Tébuconazole dans la culture de l'ail
Publication de la réponse au Journal Officiel du 2 décembre 2025, page 9712
Question de :
Mme Marine Hamelet
Tarn-et-Garonne (2e circonscription) - Rassemblement National
Mme Marine Hamelet interroge Mme la ministre de l'agriculture, de la souveraineté alimentaire et de la forêt sur l'utilisation de la tébuconazole, une matière active utilisée dans la culture de l'ail. En effet, les producteurs d'ail dans le département du Tarn-et-Garonne font face à la maladie de la rouille qui ne peut être traitée qu'avec la tébuconazole.

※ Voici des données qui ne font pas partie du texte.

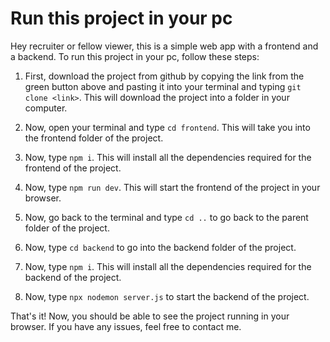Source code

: # Run this project in your pc

Hey recruiter or fellow viewer, this is a simple web app with a frontend and a backend. To run this project in your pc, follow these steps:

1. First, download the project from github by copying the link from the green button above and pasting it into your terminal and typing `git clone <link>`. This will download the project into a folder in your computer.

2. Now, open your terminal and type `cd frontend`. This will take you into the frontend folder of the project.

3. Now, type `npm i`. This will install all the dependencies required for the frontend of the project.

4. Now, type `npm run dev`. This will start the frontend of the project in your browser.

5. Now, go back to the terminal and type `cd ..` to go back to the parent folder of the project.

6. Now, type `cd backend` to go into the backend folder of the project.

7. Now, type `npm i`. This will install all the dependencies required for the backend of the project.

8. Now, type `npx nodemon server.js` to start the backend of the project.

That's it! Now, you should be able to see the project running in your browser. If you have any issues, feel free to contact me.
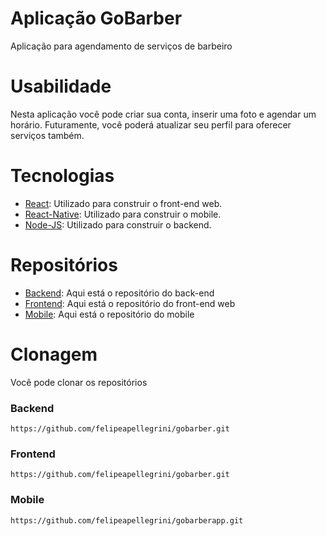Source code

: # Aplicação GoBarber
Aplicação para agendamento de serviços de barbeiro

# Usabilidade
Nesta aplicação você pode criar sua conta, inserir uma foto e agendar um horário.
Futuramente, você poderá atualizar seu perfil para oferecer serviços também.

# Tecnologias
* [React](https://pt-br.reactjs.org/): Utilizado para construir o front-end web.
* [React-Native](https://reactnative.dev/docs/getting-started): Utilizado para construir o mobile.
* [Node-JS](https://nodejs.org/en/about/): Utilizado para construir o backend.

# Repositórios
* [Backend](https://github.com/felipeapellegrini/back-end-gobarber): Aqui está o repositório do back-end
* [Frontend](https://github.com/felipeapellegrini/gobarber): Aqui está o repositório do front-end web
* [Mobile](https://github.com/felipeapellegrini/gobarberapp): Aqui está o repositório do mobile

# Clonagem
Você pode clonar os repositórios

### Backend
`https://github.com/felipeapellegrini/gobarber.git`

### Frontend
`https://github.com/felipeapellegrini/gobarber.git`

### Mobile
`https://github.com/felipeapellegrini/gobarberapp.git`
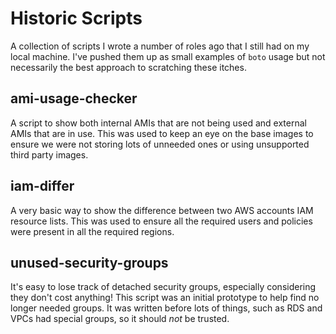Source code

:# Historic Scripts

A collection of scripts I wrote a number of roles ago that I still had
on my local machine. I've pushed them up as small examples of `boto` usage
but not necessarily the best approach to scratching these itches.

## ami-usage-checker

A script to show both internal AMIs that are not being used and external AMIs
that are in use. This was used to keep an eye on the base images to ensure we
were not storing lots of unneeded ones or using unsupported third party images.

## iam-differ

A very basic way to show the difference between two AWS accounts IAM
resource lists. This was used to ensure all the required users and
policies were present in all the required regions.

## unused-security-groups

It's easy to lose track of detached security groups, especially
considering they don't cost anything! This script was an initial
prototype to help find no longer needed groups. It was written before
lots of things, such as RDS and VPCs had special groups, so it should
*not* be trusted.
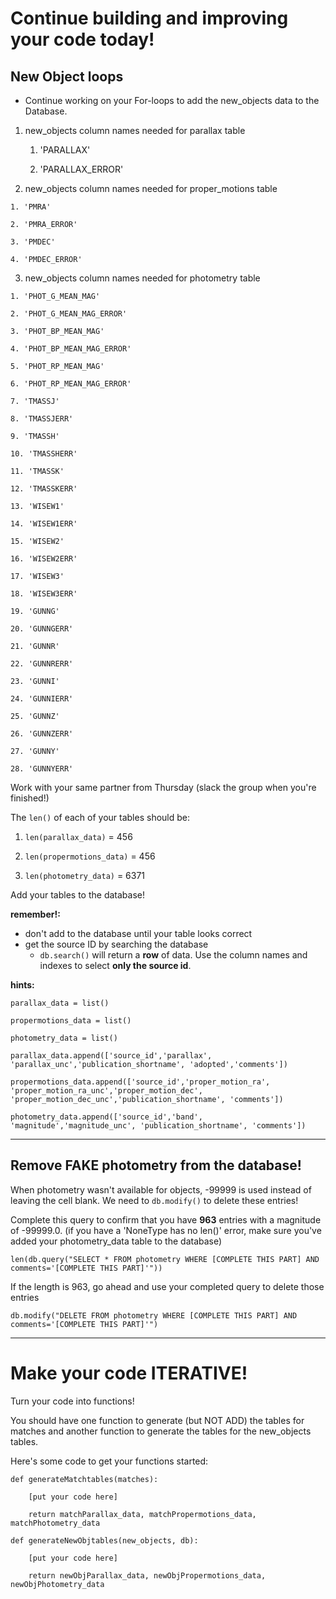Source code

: # Continue building and improving your code today!

## New Object loops

 - Continue working on your For-loops to add the new_objects data to the Database.

  1. new_objects column names needed for parallax table

      1. 'PARALLAX'

      2. 'PARALLAX_ERROR'


  2. new_objects column names needed for proper_motions table

    1. 'PMRA'

    2. 'PMRA_ERROR'

    3. 'PMDEC'

    4. 'PMDEC_ERROR'

  3. new_objects column names needed for photometry table

    1. 'PHOT_G_MEAN_MAG'

    2. 'PHOT_G_MEAN_MAG_ERROR'

    3. 'PHOT_BP_MEAN_MAG'

    4. 'PHOT_BP_MEAN_MAG_ERROR'

    5. 'PHOT_RP_MEAN_MAG'

    6. 'PHOT_RP_MEAN_MAG_ERROR'

    7. 'TMASSJ'

    8. 'TMASSJERR'

    9. 'TMASSH'

    10. 'TMASSHERR'

    11. 'TMASSK'

    12. 'TMASSKERR'

    13. 'WISEW1'

    14. 'WISEW1ERR'

    15. 'WISEW2'

    16. 'WISEW2ERR'

    17. 'WISEW3'

    18. 'WISEW3ERR'

    19. 'GUNNG'

    20. 'GUNNGERR'

    21. 'GUNNR'

    22. 'GUNNRERR'

    23. 'GUNNI'

    24. 'GUNNIERR'

    25. 'GUNNZ'

    26. 'GUNNZERR'

    27. 'GUNNY'

    28. 'GUNNYERR'


Work with your same partner from Thursday (slack the group when you're finished!)


The `len()` of each of your tables should be:

  1. `len(parallax_data)` = 456

  2. `len(propermotions_data)` = 456

  3. `len(photometry_data)` = 6371


Add your tables to the database!

**remember!:**
- don't add to the database until your table looks correct
- get the source ID by searching the database
  - `db.search()` will return a **row** of data. Use the column names and indexes to select **only the source id**.

**hints:**

`parallax_data = list()`

`propermotions_data = list()`

`photometry_data = list()`

`parallax_data.append(['source_id','parallax', 'parallax_unc','publication_shortname', 'adopted','comments'])`

`propermotions_data.append(['source_id','proper_motion_ra', 'proper_motion_ra_unc','proper_motion_dec', 'proper_motion_dec_unc','publication_shortname', 'comments'])`

`photometry_data.append(['source_id','band', 'magnitude','magnitude_unc', 'publication_shortname', 'comments'])`


<hr>

## Remove FAKE photometry from the database!

When photometry wasn't available for objects, -99999 is used instead of leaving the cell blank. We need to `db.modify()` to delete these entries!

Complete this query to confirm that you have **963** entries with a magnitude of -99999.0. (if you have a 'NoneType has no len()' error, make sure you've added your photometry_data table to the database)

  `len(db.query("SELECT * FROM photometry WHERE [COMPLETE THIS PART] AND comments='[COMPLETE THIS PART]'"))`

If the length is 963, go ahead and use your completed query to delete those entries

  `db.modify("DELETE FROM photometry WHERE [COMPLETE THIS PART] AND comments='[COMPLETE THIS PART]'")`

<hr>


# Make your code ITERATIVE!

Turn your code into functions!

You should have one function to generate (but NOT ADD) the tables for matches and another function to generate the tables for the new_objects tables.

Here's some code to get your functions started:

`def generateMatchtables(matches):`

`    [put your code here]`

`    return matchParallax_data, matchPropermotions_data, matchPhotometry_data`




`def generateNewObjtables(new_objects, db):`

`    [put your code here]`

`    return newObjParallax_data, newObjPropermotions_data, newObjPhotometry_data`
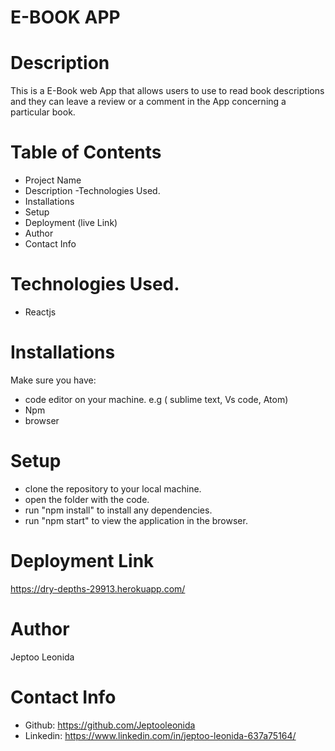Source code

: # E-BOOK APP

# Description
This is a E-Book web App that allows users to use to read book descriptions and they can leave a review or a comment in the App concerning a particular book.

# Table of Contents
- Project Name 
- Description
-Technologies Used.
- Installations
- Setup
- Deployment (live Link)
- Author
- Contact Info


# Technologies Used.
 - Reactjs

# Installations
Make sure you have:
- code editor on your machine. e.g ( sublime text, Vs code, Atom)
- Npm 
- browser

# Setup
- clone the repository to your local machine.
- open the folder with the code.
- run "npm install" to install any dependencies.
- run "npm start" to view the application in the browser.
# Deployment Link
https://dry-depths-29913.herokuapp.com/
# Author 
 Jeptoo Leonida
 
 # Contact Info
 - Github: https://github.com/Jeptooleonida
 - Linkedin: https://www.linkedin.com/in/jeptoo-leonida-637a75164/




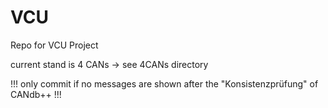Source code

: # VCU
Repo for VCU Project

current stand is 4 CANs -> see 4CANs directory

!!! only commit if no messages are shown after the "Konsistenzprüfung" of CANdb++ !!!
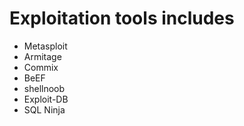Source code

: # Exploitation tools includes

- Metasploit
- Armitage
- Commix
- BeEF
- shellnoob
- Exploit-DB
- SQL Ninja
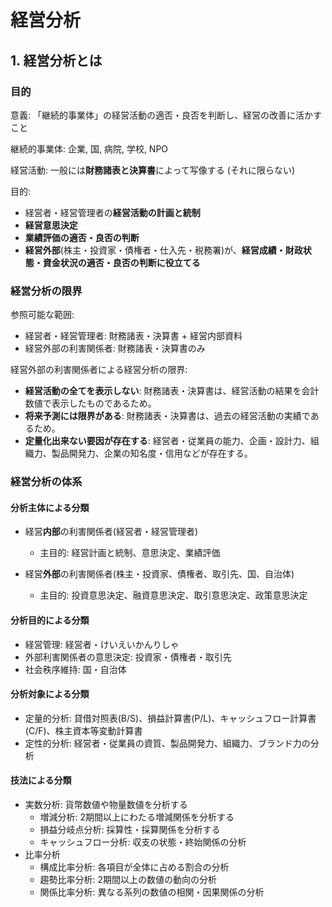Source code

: # 経営分析



## 1. 経営分析とは

### 目的

意義: 「継続的事業体」の経営活動の適否・良否を判断し、経営の改善に活かすこと

継続的事業体: 企業, 国, 病院, 学校, NPO

経営活動: 一般には**財務諸表と決算書**によって写像する (それに限らない)

目的:
- 経営者・経営管理者の**経営活動の計画と統制**
- **経営意思決定**
- **業績評価の適否・良否の判断**
- **経営外部**(株主・投資家・債権者・仕入先・税務署)が、**経営成績・財政状態・資金状況の適否・良否の判断に役立てる**

### 経営分析の限界

参照可能な範囲:

- 経営者・経営管理者: 財務諸表・決算書 + 経営内部資料
- 経営外部の利害関係者: 財務諸表・決算書のみ

経営外部の利害関係者による経営分析の限界:

- **経営活動の全てを表示しない**: 財務諸表・決算書は、経営活動の結果を会計数値で表示したものであるため。
- **将来予測には限界がある**: 財務諸表・決算書は、過去の経営活動の実績であるため。
- **定量化出来ない要因が存在する**: 経営者・従業員の能力、企画・設計力、組織力、製品開発力、企業の知名度・信用などが存在する。

### 経営分析の体系

#### 分析主体による分類

- 経営**内部**の利害関係者(経営者・経営管理者)
  - 主目的: 経営計画と統制、意思決定、業績評価

- 経営**外部**の利害関係者(株主・投資家、債権者、取引先、国、自治体)
  - 主目的: 投資意思決定、融資意思決定、取引意思決定、政策意思決定

#### 分析目的による分類

- 経営管理: 経営者・けいえいかんりしゃ
- 外部利害関係者の意思決定: 投資家・債権者・取引先
- 社会秩序維持: 国・自治体

#### 分析対象による分類

- 定量的分析: 貸借対照表(B/S)、損益計算書(P/L)、キャッシュフロー計算書(C/F)、株主資本等変動計算書
- 定性的分析: 経営者・従業員の資質、製品開発力、組織力、ブランド力の分析

#### 技法による分類

- 実数分析: 貨幣数値や物量数値を分析する
  - 増減分析: 2期間以上にわたる増減関係を分析する
  - 損益分岐点分析: 採算性・採算関係を分析する
  - キャッシュフロー分析: 収支の状態・終始関係の分析
- 比率分析
  - 構成比率分析: 各項目が全体に占める割合の分析
  - 趨勢比率分析: 2期間以上の数値の動向の分析
  - 関係比率分析: 異なる系列の数値の相関・因果関係の分析

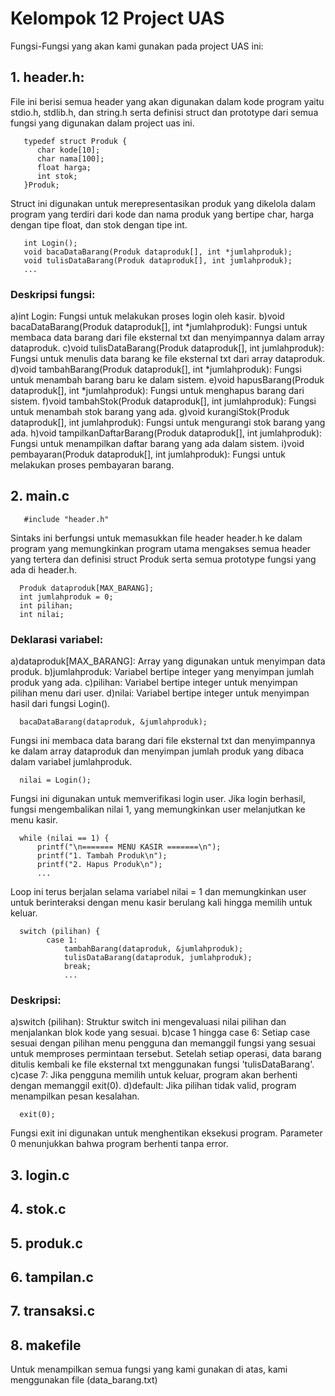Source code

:# Kelompok 12 Project UAS
Fungsi-Fungsi yang akan kami gunakan pada project UAS ini:
## 1. header.h:
File ini berisi semua header yang akan digunakan dalam kode program yaitu stdio.h, stdlib.h, dan string.h serta definisi struct dan prototype dari semua fungsi yang digunakan dalam project uas ini.
   
       typedef struct Produk {
          char kode[10];
          char nama[100];
          float harga;
          int stok;
       }Produk;
   
Struct ini digunakan untuk merepresentasikan produk yang dikelola dalam program yang terdiri dari kode dan nama produk yang bertipe char, harga dengan tipe float, dan stok dengan tipe int.
     
       int Login();
       void bacaDataBarang(Produk dataproduk[], int *jumlahproduk);
       void tulisDataBarang(Produk dataproduk[], int jumlahproduk);
       ...
       
### Deskripsi fungsi: 
a)int Login: Fungsi untuk melakukan proses login oleh kasir. b)void bacaDataBarang(Produk dataproduk[], int *jumlahproduk): Fungsi untuk membaca data barang dari file eksternal txt dan menyimpannya dalam array dataproduk. c)void tulisDataBarang(Produk dataproduk[], int jumlahproduk): Fungsi untuk menulis data barang ke file eksternal txt dari array dataproduk. d)void tambahBarang(Produk dataproduk[], int *jumlahproduk): Fungsi untuk menambah barang baru ke dalam sistem. e)void hapusBarang(Produk dataproduk[], int *jumlahproduk): Fungsi untuk menghapus barang dari sistem. f)void tambahStok(Produk dataproduk[], int jumlahproduk): Fungsi untuk menambah stok barang yang ada. g)void kurangiStok(Produk dataproduk[], int jumlahproduk): Fungsi untuk mengurangi stok barang yang ada. h)void tampilkanDaftarBarang(Produk dataproduk[], int jumlahproduk): Fungsi untuk menampilkan daftar barang yang ada dalam sistem. i)void pembayaran(Produk dataproduk[], int jumlahproduk): Fungsi untuk melakukan proses pembayaran barang.

## 2. main.c

       #include "header.h"
       
Sintaks ini berfungsi untuk memasukkan file header header.h ke dalam program yang memungkinkan program utama mengakses semua header yang tertera dan definisi struct Produk serta semua prototype fungsi yang ada di header.h.

      Produk dataproduk[MAX_BARANG];
      int jumlahproduk = 0;
      int pilihan;
      int nilai;
      
### Deklarasi variabel: 
a)dataproduk[MAX_BARANG]: Array yang digunakan untuk menyimpan data produk. b)jumlahproduk: Variabel bertipe integer yang menyimpan jumlah produk yang ada. c)pilihan: Variabel bertipe integer untuk menyimpan pilihan menu dari user. d)nilai: Variabel bertipe integer untuk menyimpan hasil dari fungsi Login().

      bacaDataBarang(dataproduk, &jumlahproduk);
      
Fungsi ini membaca data barang dari file eksternal txt dan menyimpannya ke dalam array dataproduk dan menyimpan jumlah produk yang dibaca dalam variabel jumlahproduk.

      nilai = Login();
      
Fungsi ini digunakan untuk memverifikasi login user. Jika login berhasil, fungsi mengembalikan nilai 1, yang memungkinkan user melanjutkan ke menu kasir.

      while (nilai == 1) {
          printf("\n======= MENU KASIR =======\n");
          printf("1. Tambah Produk\n");
          printf("2. Hapus Produk\n");
          ...
          
Loop ini terus berjalan selama variabel nilai = 1 dan memungkinkan user untuk berinteraksi dengan menu kasir berulang kali hingga memilih untuk keluar.

      switch (pilihan) {
            case 1:
                tambahBarang(dataproduk, &jumlahproduk);
                tulisDataBarang(dataproduk, jumlahproduk);
                break;
                ...
                
### Deskripsi:
a)switch (pilihan): Struktur switch ini mengevaluasi nilai pilihan dan menjalankan blok kode yang sesuai. b)case 1 hingga case 6: Setiap case sesuai dengan pilihan menu pengguna dan memanggil fungsi yang sesuai untuk memproses permintaan tersebut. Setelah setiap operasi, data barang ditulis kembali ke file eksternal txt menggunakan fungsi 'tulisDataBarang'. c)case 7: Jika pengguna memilih untuk keluar, program akan berhenti dengan memanggil exit(0). d)default: Jika pilihan tidak valid, program menampilkan pesan kesalahan.

      exit(0);
      
Fungsi exit ini digunakan untuk menghentikan eksekusi program. Parameter 0 menunjukkan bahwa program berhenti tanpa error.
## 3. login.c
## 4. stok.c
## 5. produk.c
## 6. tampilan.c
## 7. transaksi.c
## 8. makefile

Untuk menampilkan semua fungsi yang kami gunakan di atas, kami menggunakan file (data_barang.txt)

Cette dernière, interdite en France, est utilisée en Espagne sur de l'ail importé ensuite dans le pays. Le Gouvernement ne saurait laisser les agriculteurs français face à une concurrence déloyale. Elle lui demande donc d'être cohérent sur l'utilisation de cette matière active en autorisant les producteurs français à l'utiliser très rapidement et souhaite connaître ses intentions à ce sujet.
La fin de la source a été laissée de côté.